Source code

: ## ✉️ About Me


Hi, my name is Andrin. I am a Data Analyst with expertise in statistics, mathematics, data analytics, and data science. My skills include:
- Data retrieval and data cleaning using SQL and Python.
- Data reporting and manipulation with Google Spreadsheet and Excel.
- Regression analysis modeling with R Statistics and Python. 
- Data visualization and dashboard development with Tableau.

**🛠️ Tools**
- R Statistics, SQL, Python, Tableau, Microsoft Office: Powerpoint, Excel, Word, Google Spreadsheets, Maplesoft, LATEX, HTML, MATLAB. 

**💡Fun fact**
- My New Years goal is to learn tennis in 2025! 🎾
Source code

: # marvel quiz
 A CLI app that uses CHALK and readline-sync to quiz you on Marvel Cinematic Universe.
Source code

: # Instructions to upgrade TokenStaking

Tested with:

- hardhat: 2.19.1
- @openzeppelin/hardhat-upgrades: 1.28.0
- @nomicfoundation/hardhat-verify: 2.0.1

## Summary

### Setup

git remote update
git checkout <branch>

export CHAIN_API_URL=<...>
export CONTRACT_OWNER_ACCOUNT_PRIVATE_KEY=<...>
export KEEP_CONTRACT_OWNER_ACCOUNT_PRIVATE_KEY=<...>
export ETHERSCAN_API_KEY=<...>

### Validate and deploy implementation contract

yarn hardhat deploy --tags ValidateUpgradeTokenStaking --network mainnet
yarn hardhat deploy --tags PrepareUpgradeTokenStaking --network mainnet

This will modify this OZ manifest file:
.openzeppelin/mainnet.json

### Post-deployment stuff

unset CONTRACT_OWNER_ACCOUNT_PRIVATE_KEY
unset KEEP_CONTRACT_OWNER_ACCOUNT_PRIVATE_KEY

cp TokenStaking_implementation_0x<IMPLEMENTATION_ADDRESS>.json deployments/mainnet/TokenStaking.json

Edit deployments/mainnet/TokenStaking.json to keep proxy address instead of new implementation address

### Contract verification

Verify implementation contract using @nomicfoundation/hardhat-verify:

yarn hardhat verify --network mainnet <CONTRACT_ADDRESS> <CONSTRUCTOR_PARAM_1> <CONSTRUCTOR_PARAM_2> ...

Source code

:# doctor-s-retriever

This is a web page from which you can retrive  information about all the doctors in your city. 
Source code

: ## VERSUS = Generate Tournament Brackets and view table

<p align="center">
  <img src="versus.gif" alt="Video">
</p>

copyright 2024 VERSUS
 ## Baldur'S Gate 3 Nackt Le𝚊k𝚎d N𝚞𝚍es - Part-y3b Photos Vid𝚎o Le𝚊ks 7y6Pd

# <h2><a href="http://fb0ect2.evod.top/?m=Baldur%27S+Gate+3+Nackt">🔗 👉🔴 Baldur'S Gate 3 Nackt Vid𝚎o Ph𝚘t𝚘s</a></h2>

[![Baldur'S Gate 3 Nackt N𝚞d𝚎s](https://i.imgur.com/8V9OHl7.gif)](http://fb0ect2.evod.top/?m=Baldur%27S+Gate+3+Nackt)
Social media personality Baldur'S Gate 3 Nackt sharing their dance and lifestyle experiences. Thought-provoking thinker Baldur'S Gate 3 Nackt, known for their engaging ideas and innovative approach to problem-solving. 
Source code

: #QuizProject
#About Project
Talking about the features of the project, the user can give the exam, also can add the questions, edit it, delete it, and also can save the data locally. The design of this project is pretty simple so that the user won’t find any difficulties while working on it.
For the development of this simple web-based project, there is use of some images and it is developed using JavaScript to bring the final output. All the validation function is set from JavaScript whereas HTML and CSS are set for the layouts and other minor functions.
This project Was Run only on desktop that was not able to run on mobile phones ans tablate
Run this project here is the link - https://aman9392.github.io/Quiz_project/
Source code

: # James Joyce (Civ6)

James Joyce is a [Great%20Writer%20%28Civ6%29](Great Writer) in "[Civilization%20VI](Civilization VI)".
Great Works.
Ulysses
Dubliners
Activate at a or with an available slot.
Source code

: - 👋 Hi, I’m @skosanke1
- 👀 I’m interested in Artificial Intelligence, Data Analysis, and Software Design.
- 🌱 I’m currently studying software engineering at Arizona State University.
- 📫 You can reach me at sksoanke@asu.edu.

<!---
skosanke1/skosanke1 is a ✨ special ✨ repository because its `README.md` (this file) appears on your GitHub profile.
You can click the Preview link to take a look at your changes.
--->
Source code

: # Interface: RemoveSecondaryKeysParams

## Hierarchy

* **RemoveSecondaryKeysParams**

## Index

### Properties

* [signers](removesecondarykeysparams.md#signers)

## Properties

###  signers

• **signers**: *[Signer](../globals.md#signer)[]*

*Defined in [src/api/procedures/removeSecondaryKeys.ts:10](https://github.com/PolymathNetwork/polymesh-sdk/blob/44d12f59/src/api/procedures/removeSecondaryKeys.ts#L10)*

| Exercise requirements |
Check each line in the records above for the word "from". Return those that have it.

| Task output |
This is a web page from which you can retrive  information about all the doctors in your city. 
For the development of this simple web-based project, there is use of some images and it is developed using JavaScript to bring the final output. All the validation function is set from JavaScript whereas HTML and CSS are set for the layouts and other minor functions.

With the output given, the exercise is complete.